Plain-text document sources
------------

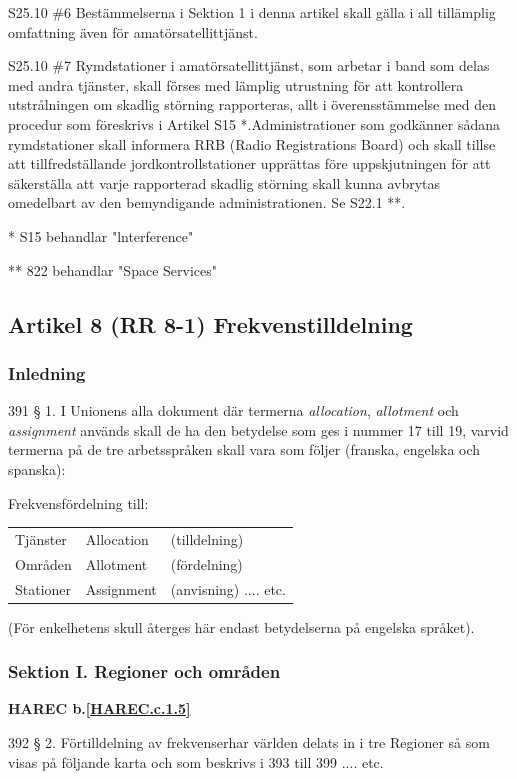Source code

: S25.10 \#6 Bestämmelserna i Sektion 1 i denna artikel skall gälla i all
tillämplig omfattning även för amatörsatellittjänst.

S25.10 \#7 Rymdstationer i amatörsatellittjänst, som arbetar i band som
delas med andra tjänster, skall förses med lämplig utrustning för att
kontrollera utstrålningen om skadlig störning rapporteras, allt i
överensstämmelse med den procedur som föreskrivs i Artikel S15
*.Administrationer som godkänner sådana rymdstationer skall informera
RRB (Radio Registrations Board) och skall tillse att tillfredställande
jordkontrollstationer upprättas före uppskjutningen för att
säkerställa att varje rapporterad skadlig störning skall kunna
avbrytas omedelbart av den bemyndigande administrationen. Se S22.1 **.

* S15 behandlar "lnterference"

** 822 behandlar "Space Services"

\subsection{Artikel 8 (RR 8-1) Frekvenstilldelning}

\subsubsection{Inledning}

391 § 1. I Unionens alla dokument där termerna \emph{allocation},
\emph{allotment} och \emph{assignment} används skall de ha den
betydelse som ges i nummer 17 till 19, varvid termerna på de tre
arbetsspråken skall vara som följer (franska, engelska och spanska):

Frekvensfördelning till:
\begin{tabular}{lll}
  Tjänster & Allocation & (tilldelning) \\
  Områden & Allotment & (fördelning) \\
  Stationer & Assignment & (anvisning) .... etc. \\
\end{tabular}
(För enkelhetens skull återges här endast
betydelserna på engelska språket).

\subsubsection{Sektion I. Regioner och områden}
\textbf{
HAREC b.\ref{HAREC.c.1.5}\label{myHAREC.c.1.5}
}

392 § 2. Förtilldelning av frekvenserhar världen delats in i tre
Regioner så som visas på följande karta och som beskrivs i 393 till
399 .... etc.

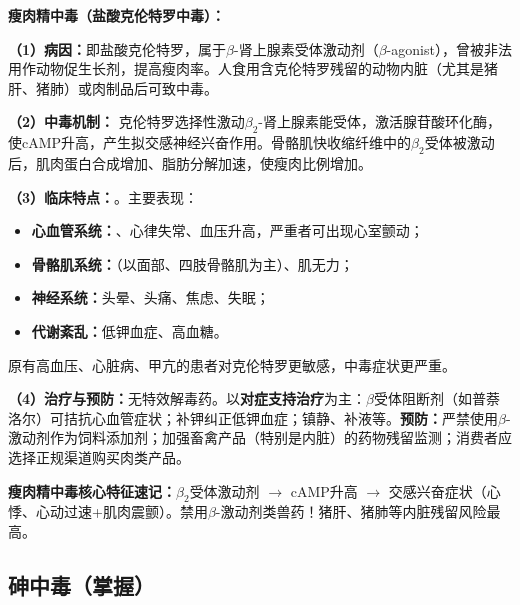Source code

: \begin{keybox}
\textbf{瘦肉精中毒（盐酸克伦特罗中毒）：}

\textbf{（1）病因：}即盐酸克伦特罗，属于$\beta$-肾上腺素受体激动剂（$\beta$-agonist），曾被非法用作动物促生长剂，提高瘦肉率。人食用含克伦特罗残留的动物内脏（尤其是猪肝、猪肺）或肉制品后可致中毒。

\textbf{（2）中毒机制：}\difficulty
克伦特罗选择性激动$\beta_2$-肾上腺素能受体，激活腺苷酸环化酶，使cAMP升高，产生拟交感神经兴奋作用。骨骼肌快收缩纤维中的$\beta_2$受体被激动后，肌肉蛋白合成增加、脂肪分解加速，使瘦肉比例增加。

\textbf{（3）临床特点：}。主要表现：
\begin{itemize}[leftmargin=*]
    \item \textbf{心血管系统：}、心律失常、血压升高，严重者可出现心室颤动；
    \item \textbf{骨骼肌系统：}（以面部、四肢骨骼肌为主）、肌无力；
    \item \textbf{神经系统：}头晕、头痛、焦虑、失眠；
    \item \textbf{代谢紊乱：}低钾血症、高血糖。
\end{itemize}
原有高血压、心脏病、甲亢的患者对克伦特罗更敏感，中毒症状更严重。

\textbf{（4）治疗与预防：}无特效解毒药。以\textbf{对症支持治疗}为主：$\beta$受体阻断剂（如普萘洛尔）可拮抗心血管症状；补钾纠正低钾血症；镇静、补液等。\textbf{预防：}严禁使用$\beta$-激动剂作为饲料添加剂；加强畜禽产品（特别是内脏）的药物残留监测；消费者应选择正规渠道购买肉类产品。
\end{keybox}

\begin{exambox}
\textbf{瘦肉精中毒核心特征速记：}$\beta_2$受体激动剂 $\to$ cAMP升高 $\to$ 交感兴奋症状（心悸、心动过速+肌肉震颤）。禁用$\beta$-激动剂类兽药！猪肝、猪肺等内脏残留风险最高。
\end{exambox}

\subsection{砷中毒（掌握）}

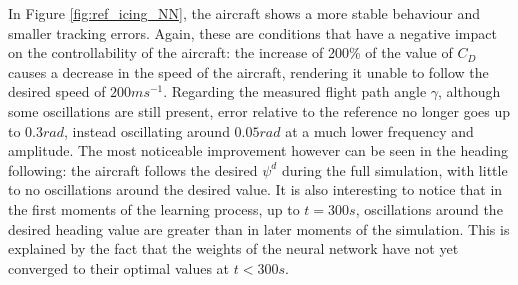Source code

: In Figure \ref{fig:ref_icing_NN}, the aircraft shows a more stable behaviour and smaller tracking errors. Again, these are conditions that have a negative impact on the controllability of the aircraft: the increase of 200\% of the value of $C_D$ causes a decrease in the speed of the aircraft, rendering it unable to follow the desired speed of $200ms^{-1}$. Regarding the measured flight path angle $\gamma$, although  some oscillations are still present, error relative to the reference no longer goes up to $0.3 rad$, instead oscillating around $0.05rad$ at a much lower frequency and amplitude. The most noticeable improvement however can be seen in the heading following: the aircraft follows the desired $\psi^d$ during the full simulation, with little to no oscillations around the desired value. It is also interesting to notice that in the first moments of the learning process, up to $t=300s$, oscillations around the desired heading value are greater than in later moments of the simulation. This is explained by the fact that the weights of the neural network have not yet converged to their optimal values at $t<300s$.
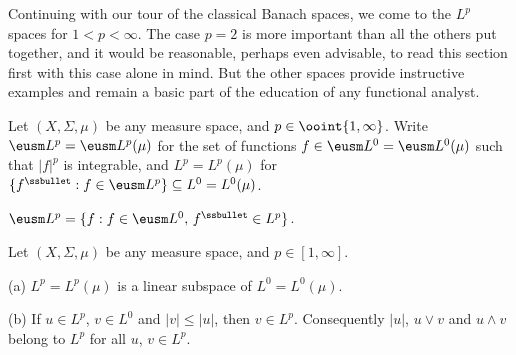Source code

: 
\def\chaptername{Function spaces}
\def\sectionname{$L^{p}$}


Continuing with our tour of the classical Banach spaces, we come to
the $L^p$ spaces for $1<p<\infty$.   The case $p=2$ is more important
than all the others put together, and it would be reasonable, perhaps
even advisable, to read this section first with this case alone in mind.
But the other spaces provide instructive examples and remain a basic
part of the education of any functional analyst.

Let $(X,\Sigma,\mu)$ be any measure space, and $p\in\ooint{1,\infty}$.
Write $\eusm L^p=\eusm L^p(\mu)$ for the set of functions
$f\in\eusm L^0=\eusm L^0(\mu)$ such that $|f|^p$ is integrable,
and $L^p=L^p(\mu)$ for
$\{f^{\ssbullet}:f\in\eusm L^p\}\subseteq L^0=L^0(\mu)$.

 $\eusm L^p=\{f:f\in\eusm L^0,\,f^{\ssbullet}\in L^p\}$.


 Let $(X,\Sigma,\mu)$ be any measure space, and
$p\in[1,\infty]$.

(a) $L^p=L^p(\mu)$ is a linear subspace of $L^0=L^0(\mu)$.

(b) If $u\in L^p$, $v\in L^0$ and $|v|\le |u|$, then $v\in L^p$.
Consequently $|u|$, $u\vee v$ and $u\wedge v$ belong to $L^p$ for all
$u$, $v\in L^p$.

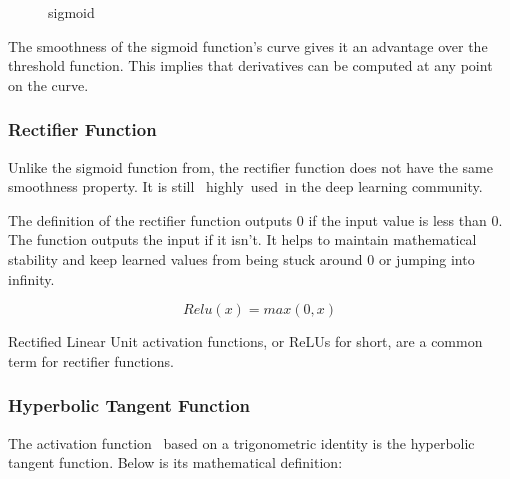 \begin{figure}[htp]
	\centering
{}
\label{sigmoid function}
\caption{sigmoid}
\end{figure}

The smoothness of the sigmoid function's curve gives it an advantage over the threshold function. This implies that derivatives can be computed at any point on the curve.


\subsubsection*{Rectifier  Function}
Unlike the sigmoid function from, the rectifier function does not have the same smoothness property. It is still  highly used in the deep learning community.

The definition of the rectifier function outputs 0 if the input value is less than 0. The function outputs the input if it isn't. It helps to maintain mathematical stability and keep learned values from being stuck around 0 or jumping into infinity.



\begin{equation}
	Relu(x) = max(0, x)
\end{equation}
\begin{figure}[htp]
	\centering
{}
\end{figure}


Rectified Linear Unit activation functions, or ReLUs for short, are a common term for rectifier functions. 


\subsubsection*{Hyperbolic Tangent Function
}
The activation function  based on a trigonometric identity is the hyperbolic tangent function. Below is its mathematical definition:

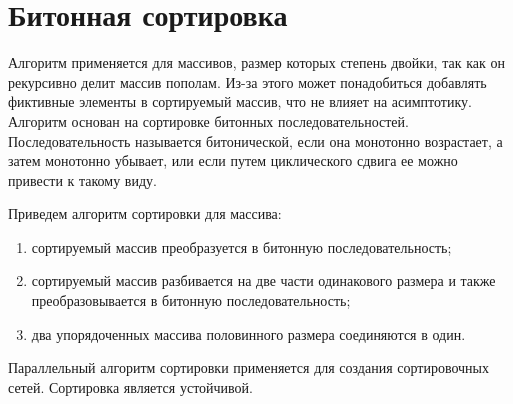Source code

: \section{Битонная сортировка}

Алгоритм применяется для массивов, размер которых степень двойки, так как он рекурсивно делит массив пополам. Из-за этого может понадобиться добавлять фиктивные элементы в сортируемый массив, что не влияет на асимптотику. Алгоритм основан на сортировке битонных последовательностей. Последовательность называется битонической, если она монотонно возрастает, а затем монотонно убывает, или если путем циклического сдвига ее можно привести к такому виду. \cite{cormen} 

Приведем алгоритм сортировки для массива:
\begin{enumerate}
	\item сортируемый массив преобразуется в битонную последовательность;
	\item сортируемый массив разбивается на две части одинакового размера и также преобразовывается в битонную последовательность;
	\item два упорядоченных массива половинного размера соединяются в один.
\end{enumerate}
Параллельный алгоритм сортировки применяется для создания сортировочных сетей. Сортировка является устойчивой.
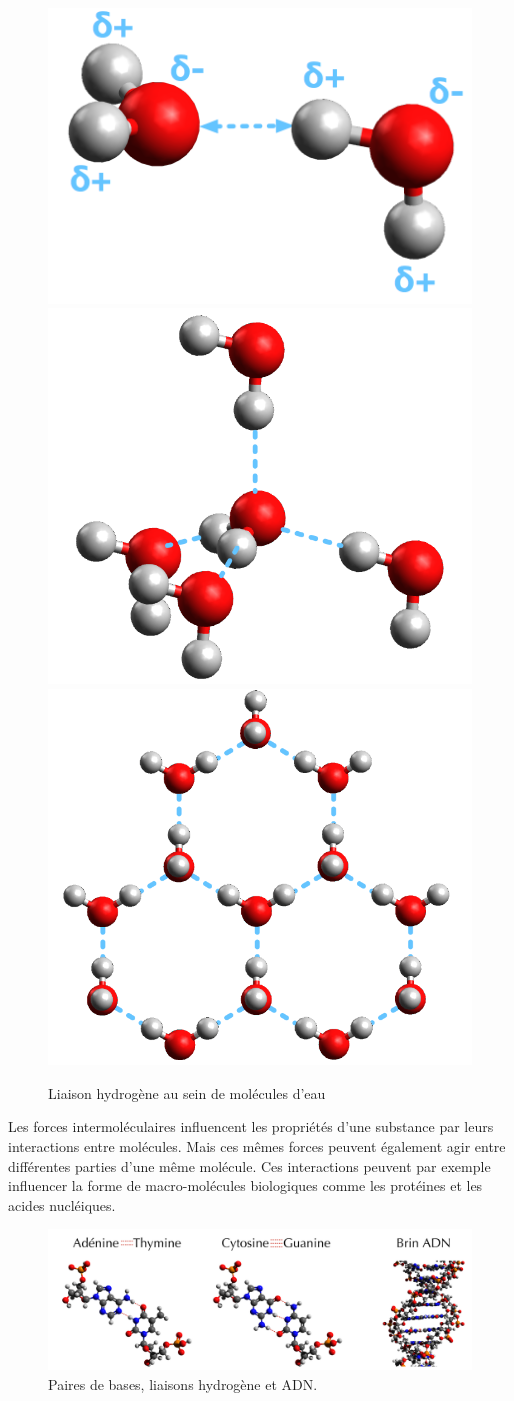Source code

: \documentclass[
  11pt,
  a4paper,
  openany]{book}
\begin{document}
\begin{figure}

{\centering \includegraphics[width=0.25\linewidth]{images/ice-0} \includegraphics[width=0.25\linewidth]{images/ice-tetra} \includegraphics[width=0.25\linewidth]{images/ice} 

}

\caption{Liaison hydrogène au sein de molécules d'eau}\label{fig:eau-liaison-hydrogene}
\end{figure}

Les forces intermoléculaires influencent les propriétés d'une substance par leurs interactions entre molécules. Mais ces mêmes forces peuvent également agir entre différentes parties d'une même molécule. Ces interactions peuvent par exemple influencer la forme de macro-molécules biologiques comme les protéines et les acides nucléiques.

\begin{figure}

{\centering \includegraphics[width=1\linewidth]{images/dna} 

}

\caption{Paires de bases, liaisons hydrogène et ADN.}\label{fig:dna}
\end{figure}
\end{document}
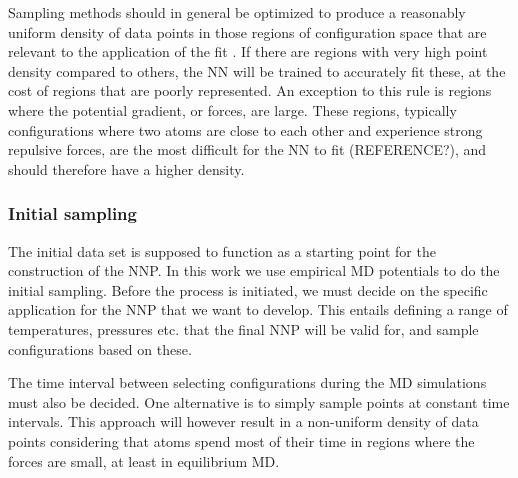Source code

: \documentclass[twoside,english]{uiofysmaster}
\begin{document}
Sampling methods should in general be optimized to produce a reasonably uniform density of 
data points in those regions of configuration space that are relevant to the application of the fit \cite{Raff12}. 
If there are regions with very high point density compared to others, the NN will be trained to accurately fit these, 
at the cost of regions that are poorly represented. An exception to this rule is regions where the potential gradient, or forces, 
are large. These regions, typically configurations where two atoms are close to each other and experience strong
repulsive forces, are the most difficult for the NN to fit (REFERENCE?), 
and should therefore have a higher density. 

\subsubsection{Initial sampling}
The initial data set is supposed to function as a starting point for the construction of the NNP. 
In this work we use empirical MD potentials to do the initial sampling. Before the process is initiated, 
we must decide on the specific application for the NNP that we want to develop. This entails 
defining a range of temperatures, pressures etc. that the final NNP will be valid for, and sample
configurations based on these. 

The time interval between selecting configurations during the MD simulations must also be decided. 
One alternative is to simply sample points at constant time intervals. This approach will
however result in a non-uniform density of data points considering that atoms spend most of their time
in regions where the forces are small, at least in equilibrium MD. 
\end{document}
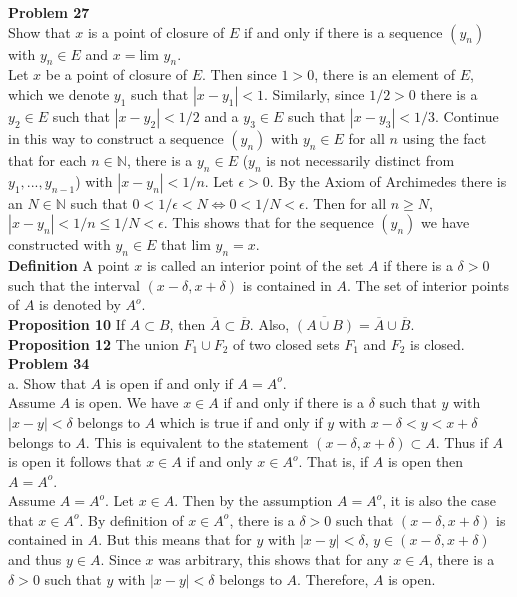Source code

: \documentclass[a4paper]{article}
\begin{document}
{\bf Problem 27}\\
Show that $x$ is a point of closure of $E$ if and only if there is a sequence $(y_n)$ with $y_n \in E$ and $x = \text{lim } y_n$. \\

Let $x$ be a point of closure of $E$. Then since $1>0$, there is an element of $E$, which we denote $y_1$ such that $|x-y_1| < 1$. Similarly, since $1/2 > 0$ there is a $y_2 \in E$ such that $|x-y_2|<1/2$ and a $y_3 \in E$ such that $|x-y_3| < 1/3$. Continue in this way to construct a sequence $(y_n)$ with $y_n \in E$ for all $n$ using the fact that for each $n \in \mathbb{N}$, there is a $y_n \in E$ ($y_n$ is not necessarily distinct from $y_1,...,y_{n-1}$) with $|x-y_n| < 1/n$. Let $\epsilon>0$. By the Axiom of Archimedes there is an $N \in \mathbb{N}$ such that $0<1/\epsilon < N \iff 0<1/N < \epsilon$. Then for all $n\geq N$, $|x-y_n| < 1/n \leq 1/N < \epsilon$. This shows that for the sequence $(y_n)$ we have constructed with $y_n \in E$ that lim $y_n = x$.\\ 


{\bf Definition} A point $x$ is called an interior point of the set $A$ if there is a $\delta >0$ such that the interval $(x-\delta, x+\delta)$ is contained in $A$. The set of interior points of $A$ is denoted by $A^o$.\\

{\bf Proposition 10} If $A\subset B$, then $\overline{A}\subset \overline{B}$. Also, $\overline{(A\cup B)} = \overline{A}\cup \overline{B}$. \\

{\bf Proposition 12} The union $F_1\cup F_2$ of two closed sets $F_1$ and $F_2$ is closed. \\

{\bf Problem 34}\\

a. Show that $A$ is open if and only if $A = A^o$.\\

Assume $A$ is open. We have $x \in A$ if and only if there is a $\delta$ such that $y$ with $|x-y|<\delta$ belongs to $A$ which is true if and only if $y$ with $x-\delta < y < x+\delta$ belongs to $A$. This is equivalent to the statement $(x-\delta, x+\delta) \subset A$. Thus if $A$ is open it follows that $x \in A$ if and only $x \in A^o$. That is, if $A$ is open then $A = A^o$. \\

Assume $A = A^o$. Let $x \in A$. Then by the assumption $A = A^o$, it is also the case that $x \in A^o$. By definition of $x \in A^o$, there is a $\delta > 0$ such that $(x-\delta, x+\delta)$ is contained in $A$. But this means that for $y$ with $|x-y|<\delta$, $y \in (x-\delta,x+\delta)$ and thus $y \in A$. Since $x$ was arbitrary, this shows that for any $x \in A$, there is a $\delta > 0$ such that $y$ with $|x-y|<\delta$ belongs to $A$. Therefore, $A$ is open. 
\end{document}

------------

### Instructions for the task
Out of the records above, please copy exactly the lines from the line with "however result in" up to and including the line with "Show that $x$", minus the pictures.

### Problem solution
however result in a non-uniform density of data points considering that atoms spend most of their time
in regions where the forces are small, at least in equilibrium MD. 
\end{document}
Source code

: \documentclass[a4paper]{article}
\begin{document}
{\bf Problem 27}\\
Show that $x$ is a point of closure of $E$ if and only if there is a sequence $(y_n)$ with $y_n \in E$ and $x = \text{lim } y_n$. \\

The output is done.